Site Reliability Engineer

  • 100x Group
  • Hong Kong, Singapore, San Francisco
  • May 17, 2021
Full time Engineering - Backend

Job Description

100x Group explores, incubates and pursues opportunities and investments, as part of its mission to reshape the modern digital financial system into one which is inclusive and empowering. 100x Group is behind the cryptocurrency derivatives trading platform, BitMEX.

The 100x Group infrastructure team sits at the core of the business and is responsible for the reliability and scalability of all the services that power the BitMEX platform and its developers. As the BitMEX trading platform handles ten of thousands of low latency transactions per second, representing several billions of dollars traded every day.
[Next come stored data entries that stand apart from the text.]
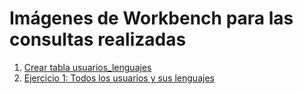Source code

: # Imágenes de Workbench para las consultas realizadas

1.	[Crear tabla usuarios_lenguajes](https://github.com/JuanjDes/sql-1/blob/main/imagenes/crea_tabla_usuarios_lenguajes.png)
2.	[Ejercicio 1: Todos los usuarios y sus lenguajes](statements.sql#ejercicio-1)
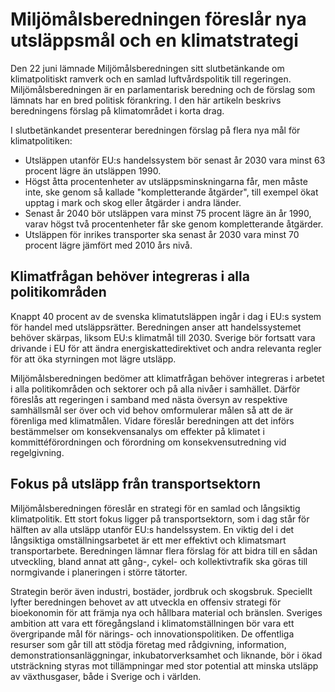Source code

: # Miljömålsberedningen föreslår nya utsläppsmål och en klimatstrategi

Den 22 juni lämnade Miljömålsberedningen sitt slutbetänkande om klimatpolitiskt ramverk och en samlad luftvårdspolitik till regeringen. Miljömålsberedningen är en parlamentarisk beredning och de förslag som lämnats har en bred politisk förankring. I den här artikeln beskrivs beredningens förslag på klimatområdet i korta drag.


I slutbetänkandet presenterar beredningen förslag på flera nya mål för klimatpolitiken:

* Utsläppen utanför EU:s handelssystem bör senast år 2030 vara minst 63 procent lägre än utsläppen 1990\.
* Högst åtta procentenheter av utsläppsminskningarna får, men måste inte, ske genom så kallade "kompletterande åtgärder", till exempel ökat upptag i mark och skog eller åtgärder i andra länder.
* Senast år 2040 bör utsläppen vara minst 75 procent lägre än år 1990, varav högst två procentenheter får ske genom kompletterande åtgärder.
* Utsläppen för inrikes transporter ska senast år 2030 vara minst 70 procent lägre jämfört med 2010 års nivå.

## Klimatfrågan behöver integreras i alla politikområden

Knappt 40 procent av de svenska klimatutsläppen ingår i dag i EU:s system för handel med utsläppsrätter. Beredningen anser att handelssystemet behöver skärpas, liksom EU:s klimatmål till 2030\. Sverige bör fortsatt vara drivande i EU för att ändra energiskattedirektivet och andra relevanta regler för att öka styrningen mot lägre utsläpp.

Miljömålsberedningen bedömer att klimatfrågan behöver integreras i arbetet i alla politikområden och sektorer och på alla nivåer i samhället. Därför föreslås att regeringen i samband med nästa översyn av respektive samhällsmål ser över och vid behov omformulerar målen så att de är förenliga med klimatmålen. Vidare föreslår beredningen att det införs bestämmelser om konsekvensanalys om effekter på klimatet i kommittéförordningen och förordning om konsekvensutredning vid regelgivning.

## Fokus på utsläpp från transportsektorn

Miljömålsberedningen föreslår en strategi för en samlad och långsiktig klimatpolitik. Ett stort fokus ligger på transportsektorn, som i dag står för hälften av alla utsläpp utanför EU:s handelssystem. En viktig del i det långsiktiga omställningsarbetet är ett mer effektivt och klimatsmart transportarbete. Beredningen lämnar flera förslag för att bidra till en sådan utveckling, bland annat att gång\-, cykel\- och kollektivtrafik ska göras till normgivande i planeringen i större tätorter.

Strategin berör även industri, bostäder, jordbruk och skogsbruk. Speciellt lyfter beredningen behovet av att utveckla en offensiv strategi för bioekonomin för att främja nya och hållbara material och bränslen. Sveriges ambition att vara ett föregångsland i klimatomställningen bör vara ett övergripande mål för närings\- och innovationspolitiken. De offentliga resurser som går till att stödja företag med rådgivning, information, demonstrationsanläggningar, inkubatorverksamhet och liknande, bör i ökad utsträckning styras mot tillämpningar med stor potential att minska utsläpp av växthusgaser, både i Sverige och i världen.
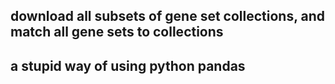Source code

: ## download all subsets of gene set collections, and match all gene sets to collections
## a stupid way of using python pandas
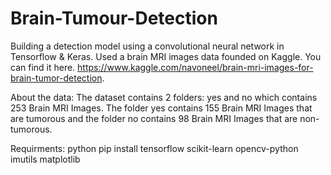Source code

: # Brain-Tumour-Detection
Building a detection model using a convolutional neural network in Tensorflow & Keras.
Used a brain MRI images data founded on Kaggle. You can find it here.
https://www.kaggle.com/navoneel/brain-mri-images-for-brain-tumor-detection.

About the data:
The dataset contains 2 folders: yes and no which contains 253 Brain MRI Images. The folder yes contains 155 Brain MRI Images that are tumorous and the folder no contains 98 Brain MRI Images that are non-tumorous.

Requirments:
python
pip install tensorflow scikit-learn opencv-python imutils matplotlib

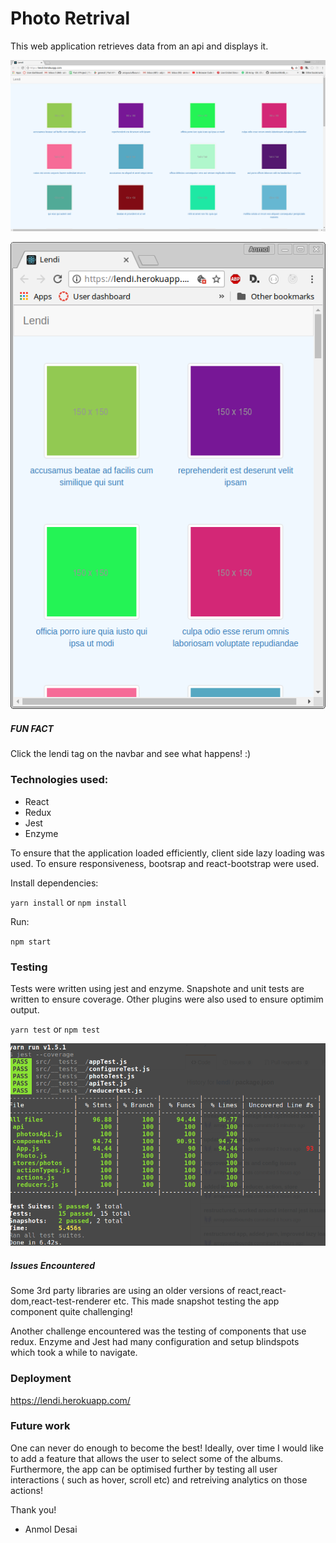 # Photo Retrival

This web application retrieves data from an api and displays it.

![alt text](https://github.com/arrayoutofbounds/lendi/blob/master/screenshots/1.png?raw=true "Web")

![alt text](https://github.com/arrayoutofbounds/lendi/blob/master/screenshots/3.png?raw=true "Mobile")

##### FUN FACT
Click the lendi tag on the navbar and see what happens! :)

### Technologies used:
* React
* Redux 
* Jest
* Enzyme

To ensure that the application loaded efficiently, client side lazy loading was used. To ensure responsiveness, bootsrap and react-bootstrap were used.

Install dependencies:

`yarn install` or `npm install`

Run:

`npm start`

### Testing

Tests were written using jest and enzyme. Snapshote and unit tests are written to ensure coverage. Other plugins were also used to ensure optimim output.

`yarn test` or `npm test`

![alt text](https://github.com/arrayoutofbounds/lendi/blob/master/screenshots/4.png?raw=true "Coverage")

##### Issues Encountered

Some 3rd party libraries are using an older versions of react,react-dom,react-test-renderer etc. This made snapshot testing  the app component quite challenging! 

Another challenge encountered was the testing of components that use redux. Enzyme and Jest had many configuration and setup blindspots which took a while to navigate. 

### Deployment

https://lendi.herokuapp.com/

###  Future work

One can never do enough to become the best! Ideally, over time I would like to add a feature that allows the user to select some of the albums. Furthermore, the app can be optimised further by testing all user interactions ( such as hover, scroll etc) and retreiving analytics on those actions! 

Thank you!

- Anmol Desai
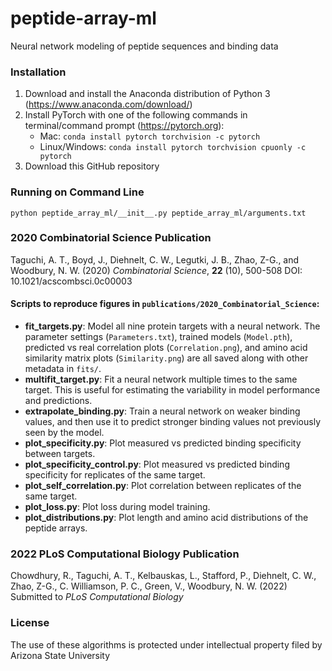 # peptide-array-ml
Neural network modeling of peptide sequences and binding data

### Installation
1) Download and install the Anaconda distribution of Python 3 (https://www.anaconda.com/download/)
2) Install PyTorch with one of the following commands in terminal/command prompt (https://pytorch.org):
   - Mac: `conda install pytorch torchvision -c pytorch`
   - Linux/Windows: `conda install pytorch torchvision cpuonly -c pytorch`
3) Download this GitHub repository

### Running on Command Line
`python peptide_array_ml/__init__.py peptide_array_ml/arguments.txt`

### 2020 Combinatorial Science Publication
Taguchi, A. T., Boyd, J., Diehnelt, C. W., Legutki, J. B., Zhao, Z-G., and Woodbury, N. W. (2020) *Combinatorial Science*, **22** (10), 500-508
DOI: 10.1021/acscombsci.0c00003
#### Scripts to reproduce figures in `publications/2020_Combinatorial_Science`:
- **fit_targets.py**: Model all nine protein targets with a neural network. The parameter settings (`Parameters.txt`), trained models (`Model.pth`), predicted vs real correlation plots (`Correlation.png`), and amino acid similarity matrix plots (`Similarity.png`) are all saved along with other metadata in `fits/`.
- **multifit_target.py**: Fit a neural network multiple times to the same target. This is useful for estimating the variability in model performance and predictions.
- **extrapolate_binding.py**: Train a neural network on weaker binding values, and then use it to predict stronger binding values not previously seen by the model.
- **plot_specificity.py**: Plot measured vs predicted binding specificity between targets.
- **plot_specificity_control.py**: Plot measured vs predicted binding specificity for replicates of the same target.
- **plot_self_correlation.py**: Plot correlation between replicates of the same target.
- **plot_loss.py**: Plot loss during model training.
- **plot_distributions.py**: Plot length and amino acid distributions of the peptide arrays.

### 2022 PLoS Computational Biology Publication
Chowdhury, R., Taguchi, A. T., Kelbauskas, L., Stafford, P., Diehnelt, C. W., Zhao, Z-G., C. Williamson, P. C., Green, V., Woodbury, N. W. (2022) Submitted to *PLoS Computational Biology*

### License
The use of these algorithms is protected under intellectual property filed by Arizona State University
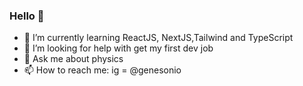 ### Hello 👋

<!--
**genesonio/genesonio** is a ✨ _special_ ✨ repository because its `README.md` (this file) appears on your GitHub profile. 

Here are some ideas to get you started:
-->

- 🌱 I’m currently learning ReactJS, NextJS,Tailwind and TypeScript
- 🤔 I’m looking for help with get my first dev job
- 💬 Ask me about physics
- 📫 How to reach me: ig = @genesonio
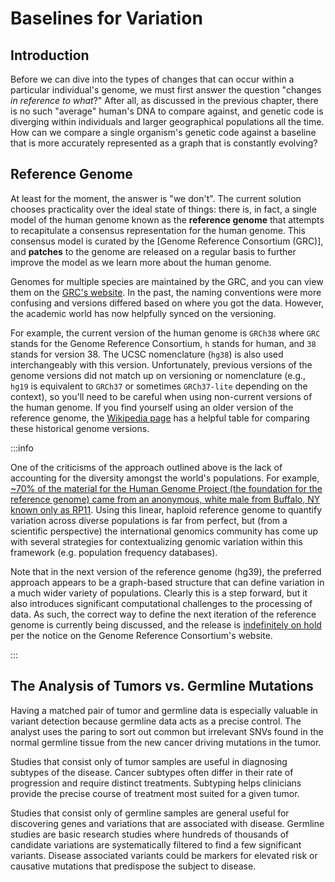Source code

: # Baselines for Variation

## Introduction

Before we can dive into the types of changes that can occur within a particular
individual's genome, we must first answer the question "changes _in reference to what_?"
After all, as discussed in the previous chapter, there is no such "average" human's DNA
to compare against, and genetic code is diverging within individuals and larger
geographical populations all the time. How can we compare a single organism's genetic
code against a baseline that is more accurately represented as a graph that is
constantly evolving?

## Reference Genome 

At least for the moment, the answer is "we don't". The current solution chooses
practicality over the ideal state of things: there is, in fact, a single model of the
human genome known as the **reference genome** that attempts to recapitulate a consensus
representation for the human genome. This consensus model is curated by the [Genome
Reference Consortium (GRC)], and **patches** to the genome are released on a regular
basis to further improve the model as we learn more about the human genome.

Genomes for multiple species are maintained by the GRC, and you can view them on the
[GRC's website](https://www.ncbi.nlm.nih.gov/grc/data). In the past, the naming
conventions were more confusing and versions differed based on where you got the data.
However, the academic world has now helpfully synced on the versioning.

For example, the current version of the human genome is `GRCh38` where `GRC` stands for
the Genome Reference Consortium, `h` stands for human, and `38` stands for version 38.
The UCSC nomenclature (`hg38`) is also used interchangeably with this version.
Unfortunately, previous versions of the genome versions did not match up on versioning
or nomenclature (e.g., `hg19` is equivalent to `GRCh37` or sometimes `GRCh37-lite`
depending on the context), so you'll need to be careful when using non-current versions
of the human genome. If you find yourself using an older version of the reference
genome, the [Wikipedia page](https://en.wikipedia.org/wiki/Reference_genome) has a
helpful table for comparing these historical genome versions.

:::info

One of the criticisms of the approach outlined above is the lack of accounting for the
diversity amongst the world's populations. For example, [~70% of the material for the
Human Genome Project (the foundation for the reference genome) came from an anonymous,
white male from Buffalo, NY known only as RP11][rp11]. Using this linear, haploid
reference genome to quantify variation across diverse populations is far from perfect,
but (from a scientific perspective) the international genomics community has come up with
several strategies for contextualizing genomic variation within this framework (e.g.
population frequency databases).

Note that in the next version of the reference genome (hg39), the preferred approach
appears to be a graph-based structure that can define variation in a much wider variety
of populations. Clearly this is a step forward, but it also introduces significant
computational challenges to the processing of data. As such, the correct way to define
the next iteration of the reference genome is currently being discussed, and the release
is [indefinitely on hold](https://www.ncbi.nlm.nih.gov/grc) per the notice on the Genome
Reference Consortium's website.

:::

## The Analysis of Tumors vs. Germline Mutations

Having a matched pair of tumor and germline data is especially valuable in variant detection because germline data acts as a precise control. The analyst uses the paring to sort out common but irrelevant SNVs found in the normal germline tissue from the new cancer driving mutations in the tumor.

Studies that consist only of tumor samples are useful in diagnosing subtypes of the disease. Cancer subtypes often differ in their rate of progression and require distinct treatments. Subtyping helps clinicians provide the precise course of treatment most suited for a given tumor.

Studies that consist only of germline samples are general useful for discovering genes and variations that are associated with disease. Germline studies are basic research studies where hundreds of thousands of candidate variations are systematically filtered to find a few significant variants. Disease associated variants could be markers for elevated risk or causative mutations that predispose the subject to disease.


[rp11]: https://www.theatlantic.com/science/archive/2018/11/human-genome-300-million-missing-letters-dna/576481/
[Genome Reference Consortium]: https://www.ncbi.nlm.nih.gov/grc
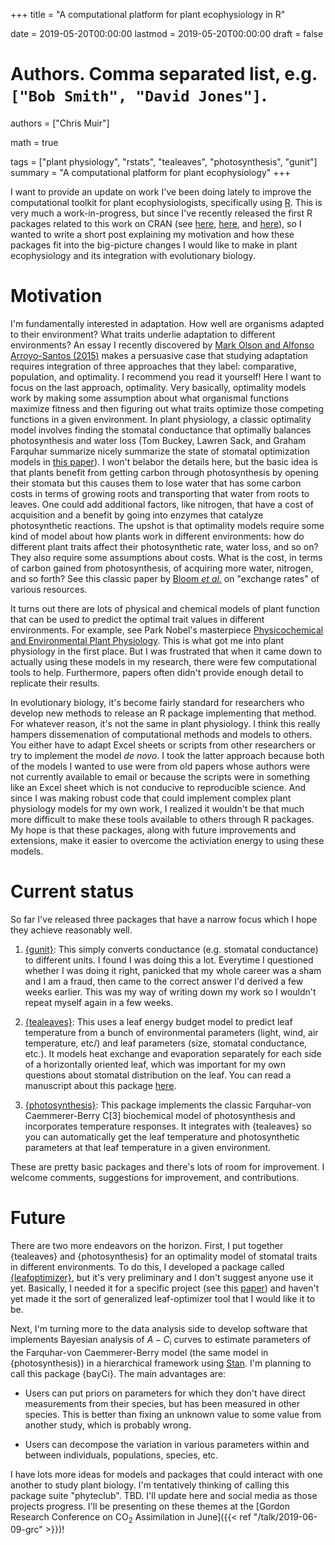 +++
title = "A computational platform for plant ecophysiology in R"

date = 2019-05-20T00:00:00
lastmod = 2019-05-20T00:00:00
draft = false

# Authors. Comma separated list, e.g. `["Bob Smith", "David Jones"]`.
authors = ["Chris Muir"]

math = true

tags = ["plant physiology", "rstats", "tealeaves", "photosynthesis", "gunit"]
summary = "A computational platform for plant ecophysiology"
+++

I want to provide an update on work I've been doing lately to improve the computational toolkit for plant ecophysiologists, specifically using [R](https://cran.r-project.org). This is very much a work-in-progress, but since I've recently released the first R packages related to this work on CRAN (see [here](https://CRAN.R-project.org/package=gunit), [here](https://CRAN.R-project.org/package=tealeaves), and [here](https://CRAN.R-project.org/package=photosynthesis)), so I wanted to write a short post explaining my motivation and how these packages fit into the big-picture changes I would like to make in plant ecophysiology and its integration with evolutionary biology.

# Motivation

I'm fundamentally interested in adaptation. How well are organisms adapted to their environment? What traits underlie adaptation to different environments? An essay I recently discovered by [Mark Olson and Alfonso Arroyo-Santos (2015)](https://doi.org/10.1086/681438) makes a persuasive case that studying adaptation requires integration of three approaches that they label: comparative, population, and optimality. I recommend you read it yourself! Here I want to focus on the last approach, optimality. Very basically, optimality models work by making some assumption about what organismal functions maximize fitness and then figuring out what traits optimize those competing functions in a given environment. In plant physiology, a classic optimality model involves finding the stomatal conductance that optimally balances photosynthesis and water loss (Tom Buckey, Lawren Sack, and Graham Farquhar summarize nicely summarize the state of stomatal optimization models in [this paper](https://doi.org/10.1111/pce.12823)). I won't belabor the details here, but the basic idea is that plants benefit from getting carbon through photosynthesis by opening their stomata but this causes them to lose water that has some carbon costs in terms of growing roots and transporting that water from roots to leaves. One could add additional factors, like nitrogen, that have a cost of acquisition and a benefit by going into enzymes that catalyze photosynthetic reactions. The upshot is that optimality models require some kind of model about how plants work in different environments: how do different plant traits affect their photosynthetic rate, water loss, and so on? They also require some assumptions about costs. What is the cost, in terms of carbon gained from photosynthesis, of acquiring more water, nitrogen, and so forth? See this classic paper by [Bloom *et al.*](https://doi.org/10.1146/annurev.es.16.110185.002051) on "exchange rates" of various resources.

It turns out there are lots of physical and chemical models of plant function that can be used to predict the optimal trait values in different environments. For example, see Park Nobel's masterpiece [Physicochemical and Environmental Plant Physiology](https://www.elsevier.com/books/physicochemical-and-environmental-plant-physiology/nobel/978-0-12-374143-1). This is what got me into plant physiology in the first place. But I was frustrated that when it came down to actually using these models in my research, there were few computational tools to help. Furthermore, papers often didn't provide enough detail to replicate their results.

In evolutionary biology, it's become fairly standard for researchers who develop new methods to release an R package implementing that method. For whatever reason, it's not the same in plant physiology. I think this really hampers dissemenation of computational methods and models to others. You either have to adapt Excel sheets or scripts from other researchers or try to implement the model *de novo*. I took the latter approach because both of the models I wanted to use were from old papers whose authors were not currently available to email or because the scripts were in something like an Excel sheet which is not conducive to reproducible science. And since I was making robust code that could implement complex plant physiology models for my own work, I realized it wouldn't be that much more difficult to make these tools available to others through R packages. My hope is that these packages, along with future improvements and extensions, make it easier to overcome the activiation energy to using these models.

# Current status

So far I've released three packages that have a narrow focus which I hope they achieve reasonably well.

1. [{gunit}](https://CRAN.R-project.org/package=gunit): This simply converts conductance (e.g. stomatal conductance) to different units. I found I was doing this a lot. Everytime I questioned whether I was doing it right, panicked that my whole career was a sham and I am a fraud, then came to the correct answer I'd derived a few weeks earlier. This was my way of writing down my work so I wouldn't repeat myself again in a few weeks.

2. [{tealeaves}](https://CRAN.R-project.org/package=tealeaves): This uses a leaf energy budget model to predict leaf temperature from a bunch of environmental parameters (light, wind, air temperature, etc/) and leaf parameters (size, stomatal conductance, etc.). It models heat exchange and evaporation separately for each side of a horizontally oriented leaf, which was important for my own questions about stomatal distribution on the leaf. You can read a manuscript about this package [here](https://doi.org/10.1101/529487).

3. [{photosynthesis}](https://CRAN.R-project.org/package=photosynthesis): This package implements the classic Farquhar-von Caemmerer-Berry C[3] biochemical model of photosynthesis and incorporates temperature responses. It integrates with {tealeaves} so you can automatically get the leaf temperature and photosynthetic parameters at that leaf temperature in a given environment.

These are pretty basic packages and there's lots of room for improvement. I welcome comments, suggestions for improvement, and contributions.

# Future

There are two more endeavors on the horizon. First, I put together {tealeaves} and {photosynthesis} for an optimality model of stomatal traits in different environments. To do this, I developed a package called [{leafoptimizer}](https://github.com/cdmuir/leafoptimizer), but it's very preliminary and I don't suggest anyone use it yet. Basically, I needed it for a specific project (see this [paper](https://doi.org/10.1101/601377)) and haven't yet made it the sort of generalized leaf-optimizer tool that I would like it to be.

Next, I'm turning more to the data analysis side to develop software that implements Bayesian analysis of $A-C_\mathrm{i}$ curves to estimate parameters of the Farquhar-von Caemmerer-Berry model (the same model in {photosynthesis}) in a hierarchical framework using [Stan](https://mc-stan.org/). I'm planning to call this package {bayCi}. The main advantages are: 

* Users can put priors on parameters for which they don't have direct measurements from their species, but has been measured in other species. This is better than fixing an unknown value to some value from another study, which is probably wrong.

* Users can decompose the variation in various parameters within and between individuals, populations, species, etc.

I have lots more ideas for models and packages that could interact with one another to study plant biology. I'm tentatively thinking of calling this package suite "phyteclub". TBD. I'll update here and social media as those projects progress. I'll be presenting on these themes at the [Gordon Research Conference on CO$_2$ Assimilation in June]({{< ref "/talk/2019-06-09-grc" >}})!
  • Design, build and maintain core infrastructure components that allow BitMEX to support billions of dollars worth of trades daily - using Chef, Terraform and Kubernetes,

  • Develop BitMEX’s disaster recovery capabilities by designing and implementing near real-time data transfer & failover hardware/software solutions between AWS and our datacenter in Singapore,

  • Participate in worldwide follow-the-sun on-call rotations & investigations related to the trading platform’s availability in close collaboration with the Trading Technology, Security and Operation teams, plan & execute on short/long term curative and preventive solutions across services and various levels of the stack.


About You: 

  • 6+ years of professional experience, with a proven track record of designing, implementing, managing, and testing infrastructure at scale on AWS and on-prem data-centers for high value environments,

  • Have experience designing, planning and carrying out data centers hardware/software buildouts to match core software requirements in the framework of cross-provider & cross-continental deployments for disaster recovery purposes,

  • Have good experience with low-latency, high throughput & highly-available networks, spanning regions

  • Have experience with Chef, Terraform, ZFS, Ceph, kdb, or similar technologies,

  • Have a detail-oriented mindset considering edge cases, failure modes, behavioral patterns before all,

  • Strong engineering skill set with a firm grasp of fundamental Computer Science principles and a modular, maintainable, agile & test-driven approach to software development,

  • Strong technical troubleshooting, diagnosing and problem solving skills,

  • Capacity to multitask and give equal attention to a variety of functions while under pressure, capacity to multitask and give equal attention to a variety of functions while under pressure

  • Ability to adapt to changing priorities within a fast moving industry and startup culture.